I'm trying to find the UMVUE of $e^{-2\lambda}$ with
$X_1, X_2,\ldots,X_n \sim \operatorname{Poisson}(\lambda)$ being independent.
So since $T(X) := \sum_{i=1}^n X_i$ is a complete sufficient statistic for the Poisson distribution, and also $W(X):= \mathbf{I}(X_1 + X_2 = 0)$ is an unbiased estimator of $e^{-2\lambda}$, then by Lehmann_Scheffe,
$$\tau(T)= \mathbb{E}(W(T)\mid T(X))
$$
is the UMVUE of $e^{-2\lambda}$.
I'm having trouble computing $\tau$ so I would like to see if this is correct:
First, to find the expectation, I need the PDF.
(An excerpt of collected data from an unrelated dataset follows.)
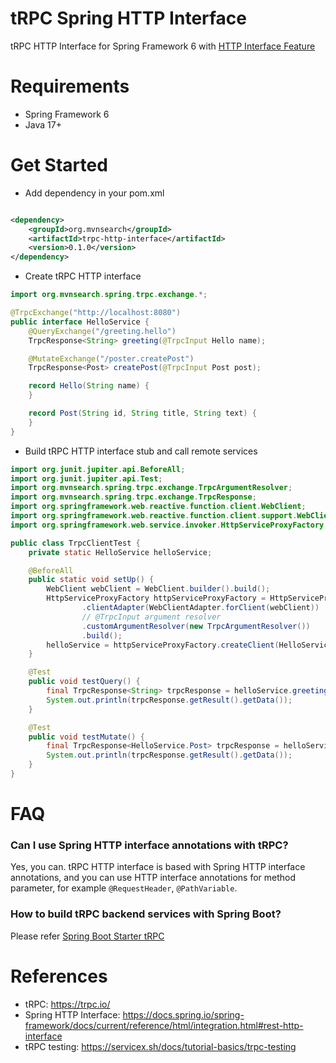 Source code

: tRPC Spring HTTP Interface
=============================
 
tRPC HTTP Interface for Spring Framework 6 with [HTTP Interface Feature](https://docs.spring.io/spring-framework/docs/current/reference/html/integration.html#rest-http-interface)
              
# Requirements

* Spring Framework 6
* Java 17+ 

# Get Started

* Add dependency in your pom.xml

```xml

<dependency>
    <groupId>org.mvnsearch</groupId>
    <artifactId>trpc-http-interface</artifactId>
    <version>0.1.0</version>
</dependency>
```

* Create tRPC HTTP interface

```java
import org.mvnsearch.spring.trpc.exchange.*;

@TrpcExchange("http://localhost:8080")
public interface HelloService {
    @QueryExchange("/greeting.hello")
    TrpcResponse<String> greeting(@TrpcInput Hello name);

    @MutateExchange("/poster.createPost")
    TrpcResponse<Post> createPost(@TrpcInput Post post);

    record Hello(String name) {
    }

    record Post(String id, String title, String text) {
    }
}
```

* Build tRPC HTTP interface stub and call remote services

```java
import org.junit.jupiter.api.BeforeAll;
import org.junit.jupiter.api.Test;
import org.mvnsearch.spring.trpc.exchange.TrpcArgumentResolver;
import org.mvnsearch.spring.trpc.exchange.TrpcResponse;
import org.springframework.web.reactive.function.client.WebClient;
import org.springframework.web.reactive.function.client.support.WebClientAdapter;
import org.springframework.web.service.invoker.HttpServiceProxyFactory;

public class TrpcClientTest {
    private static HelloService helloService;

    @BeforeAll
    public static void setUp() {
        WebClient webClient = WebClient.builder().build();
        HttpServiceProxyFactory httpServiceProxyFactory = HttpServiceProxyFactory.builder()
                .clientAdapter(WebClientAdapter.forClient(webClient))
                // @TrpcInput argument resolver
                .customArgumentResolver(new TrpcArgumentResolver())
                .build();
        helloService = httpServiceProxyFactory.createClient(HelloService.class);
    }

    @Test
    public void testQuery() {
        final TrpcResponse<String> trpcResponse = helloService.greeting(new HelloService.Hello("World"));
        System.out.println(trpcResponse.getResult().getData());
    }

    @Test
    public void testMutate() {
        final TrpcResponse<HelloService.Post> trpcResponse = helloService.createPost(new HelloService.Post("1", "Hello", "Hello World"));
        System.out.println(trpcResponse.getResult().getData());
    }
}
```

# FAQ

### Can I use Spring HTTP interface annotations with tRPC? 

Yes, you can. tRPC HTTP interface is based with Spring HTTP interface annotations, 
and you can use HTTP interface annotations for method parameter, for example `@RequestHeader`, `@PathVariable`.

### How to build tRPC backend services with Spring Boot?

Please refer [Spring Boot Starter tRPC](https://github.com/linux-china/trpc-spring-boot-starter)

# References

* tRPC: https://trpc.io/
* Spring HTTP Interface: https://docs.spring.io/spring-framework/docs/current/reference/html/integration.html#rest-http-interface
* tRPC testing: https://servicex.sh/docs/tutorial-basics/trpc-testing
$$\mathbb{P}(W(T)=s\mid T(X)=t) = \frac{\mathbb{P}(W(T)=s \ \cap \ T(X) = t)}{\mathbb{P}(T(X) = t)} \\ = \frac{\mathbb{P}(\mathbf{I}(X_1 + X_2 = 0) = s \ \cap \ X_1 + X_2 + \cdots + X_2 = t)}{\mathbb{P}(X_1 + X_2 + \cdots + X_n = t)}\\ = \frac{\mathbb{P}(\mathbf{I}(X_3 + X_4 + \cdots + X_n = t)=s)}{\mathbb{P}(X_1 + X_2 + \cdots + X_n = t)}
$$
The denominator is just $\frac{e^{-n\lambda}(n\lambda)^t}{t!}$.
When $s=1$, we have
$$\mathbb{P}(\mathrm{I}(X_3+X_4+\cdots+X_n=t) =1) = \frac{e^{-(n-2)\lambda}((n-2)\lambda)^t}{t!}
$$
So
$$\mathbb{P}(\mathrm{I}(X_3+X_4+\cdots+X_n=t) =0) = 1 - \frac{e^{-(n-2)\lambda}((n-2)\lambda)^t}{t!}
$$
After this, I'm unsure of how to find the expectation. Is my approach correct?